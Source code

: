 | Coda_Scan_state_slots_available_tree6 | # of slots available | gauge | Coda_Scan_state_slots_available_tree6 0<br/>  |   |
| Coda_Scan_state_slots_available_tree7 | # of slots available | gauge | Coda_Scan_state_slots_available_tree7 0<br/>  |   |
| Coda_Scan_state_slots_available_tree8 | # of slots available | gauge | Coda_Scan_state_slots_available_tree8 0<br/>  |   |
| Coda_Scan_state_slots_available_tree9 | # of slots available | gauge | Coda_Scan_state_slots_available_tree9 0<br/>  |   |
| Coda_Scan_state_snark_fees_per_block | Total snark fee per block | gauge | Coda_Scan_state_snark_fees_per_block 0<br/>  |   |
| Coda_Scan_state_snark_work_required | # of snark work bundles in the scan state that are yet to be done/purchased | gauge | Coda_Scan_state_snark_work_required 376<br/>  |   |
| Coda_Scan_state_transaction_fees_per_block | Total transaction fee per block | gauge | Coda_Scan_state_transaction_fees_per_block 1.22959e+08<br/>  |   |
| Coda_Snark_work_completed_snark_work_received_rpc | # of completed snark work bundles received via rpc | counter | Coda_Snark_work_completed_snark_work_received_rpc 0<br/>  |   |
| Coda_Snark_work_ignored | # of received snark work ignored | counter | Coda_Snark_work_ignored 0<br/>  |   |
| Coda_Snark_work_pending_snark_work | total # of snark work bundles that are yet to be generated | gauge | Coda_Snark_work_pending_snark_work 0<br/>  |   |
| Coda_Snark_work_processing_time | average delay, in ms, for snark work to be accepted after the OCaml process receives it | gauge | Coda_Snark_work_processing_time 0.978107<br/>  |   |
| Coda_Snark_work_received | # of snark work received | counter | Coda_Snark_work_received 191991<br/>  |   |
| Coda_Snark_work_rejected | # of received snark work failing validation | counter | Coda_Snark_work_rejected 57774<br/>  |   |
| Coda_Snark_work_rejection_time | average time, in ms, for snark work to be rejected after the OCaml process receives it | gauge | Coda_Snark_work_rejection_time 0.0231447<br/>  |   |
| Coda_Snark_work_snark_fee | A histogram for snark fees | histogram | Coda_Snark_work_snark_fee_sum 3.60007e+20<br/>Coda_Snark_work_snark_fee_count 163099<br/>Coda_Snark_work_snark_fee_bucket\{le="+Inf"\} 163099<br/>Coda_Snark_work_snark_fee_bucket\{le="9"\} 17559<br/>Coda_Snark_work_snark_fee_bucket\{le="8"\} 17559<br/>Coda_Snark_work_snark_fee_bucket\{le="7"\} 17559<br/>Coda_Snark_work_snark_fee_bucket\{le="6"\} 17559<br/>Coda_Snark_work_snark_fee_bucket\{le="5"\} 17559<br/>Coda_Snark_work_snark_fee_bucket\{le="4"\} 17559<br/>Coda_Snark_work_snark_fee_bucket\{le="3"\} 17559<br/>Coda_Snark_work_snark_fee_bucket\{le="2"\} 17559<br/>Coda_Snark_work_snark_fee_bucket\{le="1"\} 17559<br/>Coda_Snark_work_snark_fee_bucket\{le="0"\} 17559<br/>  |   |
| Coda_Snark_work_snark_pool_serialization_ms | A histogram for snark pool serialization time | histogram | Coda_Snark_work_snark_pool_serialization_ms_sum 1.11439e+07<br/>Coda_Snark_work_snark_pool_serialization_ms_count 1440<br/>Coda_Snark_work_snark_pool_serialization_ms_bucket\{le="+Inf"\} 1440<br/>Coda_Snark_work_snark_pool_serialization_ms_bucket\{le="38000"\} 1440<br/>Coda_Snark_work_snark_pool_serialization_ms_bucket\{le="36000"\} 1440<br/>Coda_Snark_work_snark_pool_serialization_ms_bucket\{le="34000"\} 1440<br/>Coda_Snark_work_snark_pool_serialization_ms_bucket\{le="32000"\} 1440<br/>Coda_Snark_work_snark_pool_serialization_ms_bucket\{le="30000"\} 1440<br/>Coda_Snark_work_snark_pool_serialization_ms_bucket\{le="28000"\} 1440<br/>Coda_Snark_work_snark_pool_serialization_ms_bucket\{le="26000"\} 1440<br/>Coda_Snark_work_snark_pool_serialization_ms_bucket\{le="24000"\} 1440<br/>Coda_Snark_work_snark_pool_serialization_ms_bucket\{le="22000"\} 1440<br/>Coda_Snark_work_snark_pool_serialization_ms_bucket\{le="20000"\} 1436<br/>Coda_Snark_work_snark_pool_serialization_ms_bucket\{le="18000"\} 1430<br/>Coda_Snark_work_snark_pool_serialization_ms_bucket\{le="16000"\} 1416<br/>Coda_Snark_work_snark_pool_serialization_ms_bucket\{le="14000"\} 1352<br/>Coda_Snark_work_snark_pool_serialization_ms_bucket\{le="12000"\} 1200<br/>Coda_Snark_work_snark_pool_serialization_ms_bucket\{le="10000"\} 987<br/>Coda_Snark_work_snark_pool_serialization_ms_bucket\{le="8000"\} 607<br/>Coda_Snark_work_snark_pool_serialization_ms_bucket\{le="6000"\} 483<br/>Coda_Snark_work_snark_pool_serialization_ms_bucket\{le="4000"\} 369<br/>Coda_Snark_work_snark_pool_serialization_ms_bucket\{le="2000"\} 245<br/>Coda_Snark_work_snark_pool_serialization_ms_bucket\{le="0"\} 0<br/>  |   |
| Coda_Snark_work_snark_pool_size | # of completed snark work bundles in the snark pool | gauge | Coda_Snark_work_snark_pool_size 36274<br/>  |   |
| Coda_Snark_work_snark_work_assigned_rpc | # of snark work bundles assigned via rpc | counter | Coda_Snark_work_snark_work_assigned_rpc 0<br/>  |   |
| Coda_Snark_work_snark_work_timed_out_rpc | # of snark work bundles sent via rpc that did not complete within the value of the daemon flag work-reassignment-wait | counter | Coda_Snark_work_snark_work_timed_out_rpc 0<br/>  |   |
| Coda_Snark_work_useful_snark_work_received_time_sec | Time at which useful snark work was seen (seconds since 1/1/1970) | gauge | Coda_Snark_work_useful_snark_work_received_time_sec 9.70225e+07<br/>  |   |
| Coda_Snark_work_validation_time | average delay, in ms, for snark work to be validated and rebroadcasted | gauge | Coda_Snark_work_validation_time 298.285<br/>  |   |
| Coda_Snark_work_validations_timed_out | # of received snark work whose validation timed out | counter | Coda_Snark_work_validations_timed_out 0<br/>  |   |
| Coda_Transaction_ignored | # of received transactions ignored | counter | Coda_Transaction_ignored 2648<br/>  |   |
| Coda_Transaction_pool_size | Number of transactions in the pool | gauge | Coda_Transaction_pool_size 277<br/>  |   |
- - - - - - -
> What is being asked
Search the entries for "OCaml" and show every line that has it.

> Solution
| Coda_Snark_work_processing_time | average delay, in ms, for snark work to be accepted after the OCaml process receives it | gauge | Coda_Snark_work_processing_time 0.978107<br/>  |   |
| Coda_Snark_work_rejection_time | average time, in ms, for snark work to be rejected after the OCaml process receives it | gauge | Coda_Snark_work_rejection_time 0.0231447<br/>  |   |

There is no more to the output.